Following its grand debut at Computex, Intel Core Ultra Series 2 (codenamed Lunar Lake) is set to officially launch on September 3rd.
This is day one of IFA 2024 with a livestream on Intel’s website. Ahead of this, Intel is promising “breakthrough x86 power efficiency, exceptional core performance, massive leaps in graphics performance” and “unmatched AI computing power.”
Lofty claims indeed for this next crop of Copilot+ PCs, but can it cut the mustard? Snapdragon X Elite has driven an Arm revolution on Windows, so will x86 be able to keep up?
What we know so far
Intel’s Core Ultra Series 2 is set to be a (thankfully) dramatic update over the underwhelming Series 1, which focuses on maximizing AI performance, driving improvements in graphics and striving to upgrade battery life.
These come in the form of 3 key improvements in this big redesign of the silicon’s architecture:
- Power upgrades: From the move up to an Xe2 GPU that allows for integrated graphics capable of hardware-accelerated ray tracing to adding LPDDR5X RAM to the chip itself, we could be seeing double-digit gains in performance.
- A gigantic NPU: The Neural Processing Unit is now basically a given in any chipset — allowing the laptop to complete AI tasks as power efficiently as possible, rather than relying on the CPU cores that aren’t necessarily optimized to run them.
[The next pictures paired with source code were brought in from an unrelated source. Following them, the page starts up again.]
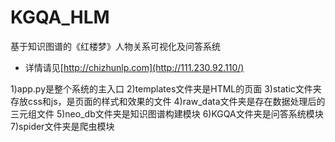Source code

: # KGQA_HLM
基于知识图谱的《红楼梦》人物关系可视化及问答系统

* 详情请见[http://chizhunlp.com](http://111.230.92.110/)

1)app.py是整个系统的主入口
2)templates文件夹是HTML的页面
3)static文件夹存放css和js，是页面的样式和效果的文件
4)raw_data文件夹是存在数据处理后的三元组文件
5)neo_db文件夹是知识图谱构建模块
6)KGQA文件夹是问答系统模块
7)spider文件夹是爬虫模块

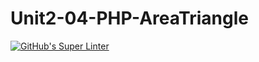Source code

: # Unit2-04-PHP-AreaTriangle
[![GitHub's Super Linter](https://github.com/ICS20-Programming-Remy-S/Unit2-04-PHP-AreaTriangle/workflows/GitHub's%20Super%20Linter/badge.svg)](https://github.com/ICS20-Programming-Remy-S/Unit2-04-PHP-AreaTriangle/actions)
Last year’s Core Ultra had an NPU capable of 11.5 Trillion Operations Per Second (TOPs), which is basically nothing. Now we’re looking at up to 48 TOPs, which clears that hurdle for Microsoft to consider it a Copilot+ PC.
- Going “micro” on the battery efficiency: We’re seeing Intel moving over to a new Lion Cove architecture for its performance cores, and Skymont for efficiency cores. These are bringing lofty promises, such as 35% improved battery life when in video calls.
Can it stand up to Arm?
That’s the ultimate question here. We’ve already tested the first of the x86 Copilot+ PC laptops in the Asus Zenbook S16, and I’m currently testing the ProArt P16. And while there are certainly improvements over what we expect in the x86 space, they’re not coming close to getting that great balance between performance and power efficiency that the Arm likes of HP Omnibook X has achieved.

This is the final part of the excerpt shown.